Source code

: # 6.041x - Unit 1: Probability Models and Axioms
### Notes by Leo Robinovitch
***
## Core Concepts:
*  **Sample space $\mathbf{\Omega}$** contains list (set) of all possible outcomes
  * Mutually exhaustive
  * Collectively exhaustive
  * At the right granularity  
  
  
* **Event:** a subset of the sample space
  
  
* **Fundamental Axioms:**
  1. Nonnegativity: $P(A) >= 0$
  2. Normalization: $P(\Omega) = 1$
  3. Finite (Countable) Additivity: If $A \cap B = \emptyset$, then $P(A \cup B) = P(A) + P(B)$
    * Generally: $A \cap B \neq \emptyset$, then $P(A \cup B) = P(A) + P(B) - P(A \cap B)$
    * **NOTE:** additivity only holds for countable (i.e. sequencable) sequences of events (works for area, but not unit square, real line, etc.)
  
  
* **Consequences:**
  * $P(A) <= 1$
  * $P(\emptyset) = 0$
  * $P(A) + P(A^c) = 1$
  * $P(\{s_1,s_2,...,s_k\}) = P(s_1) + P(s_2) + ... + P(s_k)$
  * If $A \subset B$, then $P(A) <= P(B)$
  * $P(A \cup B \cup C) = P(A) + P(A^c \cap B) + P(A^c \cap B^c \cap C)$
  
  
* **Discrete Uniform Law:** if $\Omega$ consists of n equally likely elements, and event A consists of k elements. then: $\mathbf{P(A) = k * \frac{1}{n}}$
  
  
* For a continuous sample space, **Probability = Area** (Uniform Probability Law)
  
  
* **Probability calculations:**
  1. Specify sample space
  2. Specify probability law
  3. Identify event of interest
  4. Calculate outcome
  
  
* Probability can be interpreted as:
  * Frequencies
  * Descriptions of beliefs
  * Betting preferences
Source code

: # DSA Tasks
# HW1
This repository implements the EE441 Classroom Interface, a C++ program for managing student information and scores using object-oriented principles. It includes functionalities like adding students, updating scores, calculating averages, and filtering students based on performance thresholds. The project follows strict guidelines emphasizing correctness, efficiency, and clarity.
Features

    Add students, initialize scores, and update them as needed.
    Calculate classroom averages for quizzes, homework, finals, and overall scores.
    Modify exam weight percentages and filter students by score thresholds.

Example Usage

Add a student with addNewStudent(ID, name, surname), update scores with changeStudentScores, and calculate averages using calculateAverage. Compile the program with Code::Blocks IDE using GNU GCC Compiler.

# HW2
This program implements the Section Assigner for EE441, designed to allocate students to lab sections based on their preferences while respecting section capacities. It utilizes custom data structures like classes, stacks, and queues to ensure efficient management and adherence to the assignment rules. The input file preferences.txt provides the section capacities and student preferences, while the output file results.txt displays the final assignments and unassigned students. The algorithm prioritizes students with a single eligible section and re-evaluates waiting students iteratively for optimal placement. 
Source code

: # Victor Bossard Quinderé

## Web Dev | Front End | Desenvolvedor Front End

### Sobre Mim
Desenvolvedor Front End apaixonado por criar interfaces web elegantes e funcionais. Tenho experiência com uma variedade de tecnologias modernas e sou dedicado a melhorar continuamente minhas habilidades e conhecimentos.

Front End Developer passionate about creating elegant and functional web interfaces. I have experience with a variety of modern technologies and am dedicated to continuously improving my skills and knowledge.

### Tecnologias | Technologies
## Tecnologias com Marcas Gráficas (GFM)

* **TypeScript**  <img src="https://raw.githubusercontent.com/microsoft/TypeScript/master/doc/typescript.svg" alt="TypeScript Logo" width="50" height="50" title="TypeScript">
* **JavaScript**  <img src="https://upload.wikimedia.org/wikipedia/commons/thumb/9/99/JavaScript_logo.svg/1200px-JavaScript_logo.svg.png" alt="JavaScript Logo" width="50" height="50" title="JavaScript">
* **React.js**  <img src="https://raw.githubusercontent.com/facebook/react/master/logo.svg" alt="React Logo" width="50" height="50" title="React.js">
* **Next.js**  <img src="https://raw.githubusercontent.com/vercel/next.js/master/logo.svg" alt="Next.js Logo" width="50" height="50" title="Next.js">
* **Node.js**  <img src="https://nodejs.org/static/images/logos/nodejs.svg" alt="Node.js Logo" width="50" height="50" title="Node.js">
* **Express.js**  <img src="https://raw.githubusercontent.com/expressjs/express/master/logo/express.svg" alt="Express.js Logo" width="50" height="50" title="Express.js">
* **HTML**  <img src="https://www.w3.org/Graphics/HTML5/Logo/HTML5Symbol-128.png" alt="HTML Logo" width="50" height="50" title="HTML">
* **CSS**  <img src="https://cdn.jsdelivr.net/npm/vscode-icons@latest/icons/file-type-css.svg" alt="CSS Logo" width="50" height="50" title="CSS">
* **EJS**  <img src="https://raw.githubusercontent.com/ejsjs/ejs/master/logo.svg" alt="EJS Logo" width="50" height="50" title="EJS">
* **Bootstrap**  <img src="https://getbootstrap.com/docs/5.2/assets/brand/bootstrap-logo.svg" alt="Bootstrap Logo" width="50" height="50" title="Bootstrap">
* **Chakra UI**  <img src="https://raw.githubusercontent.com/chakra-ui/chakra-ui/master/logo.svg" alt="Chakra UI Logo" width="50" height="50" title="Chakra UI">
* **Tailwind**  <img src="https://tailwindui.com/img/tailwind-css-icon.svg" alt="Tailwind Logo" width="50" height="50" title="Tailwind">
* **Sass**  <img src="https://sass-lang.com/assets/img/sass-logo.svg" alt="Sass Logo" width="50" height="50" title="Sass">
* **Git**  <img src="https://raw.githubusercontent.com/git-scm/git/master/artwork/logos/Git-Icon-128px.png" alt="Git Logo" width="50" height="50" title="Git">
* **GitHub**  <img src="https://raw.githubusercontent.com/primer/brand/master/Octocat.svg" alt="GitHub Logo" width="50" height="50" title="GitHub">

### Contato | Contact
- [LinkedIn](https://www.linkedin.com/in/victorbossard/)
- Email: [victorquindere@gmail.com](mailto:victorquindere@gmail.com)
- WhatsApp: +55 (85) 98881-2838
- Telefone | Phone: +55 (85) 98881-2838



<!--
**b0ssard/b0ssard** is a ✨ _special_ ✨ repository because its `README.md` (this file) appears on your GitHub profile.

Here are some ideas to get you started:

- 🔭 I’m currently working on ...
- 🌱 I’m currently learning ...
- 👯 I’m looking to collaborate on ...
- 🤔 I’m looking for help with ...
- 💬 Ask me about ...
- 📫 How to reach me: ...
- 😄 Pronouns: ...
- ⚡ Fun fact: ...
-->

* * *

Your task – Which lines of the listing contain the string "brand"? Copy every one of them.

Answer section –
* **Bootstrap**  <img src="https://getbootstrap.com/docs/5.2/assets/brand/bootstrap-logo.svg" alt="Bootstrap Logo" width="50" height="50" title="Bootstrap">
* **GitHub**  <img src="https://raw.githubusercontent.com/primer/brand/master/Octocat.svg" alt="GitHub Logo" width="50" height="50" title="GitHub">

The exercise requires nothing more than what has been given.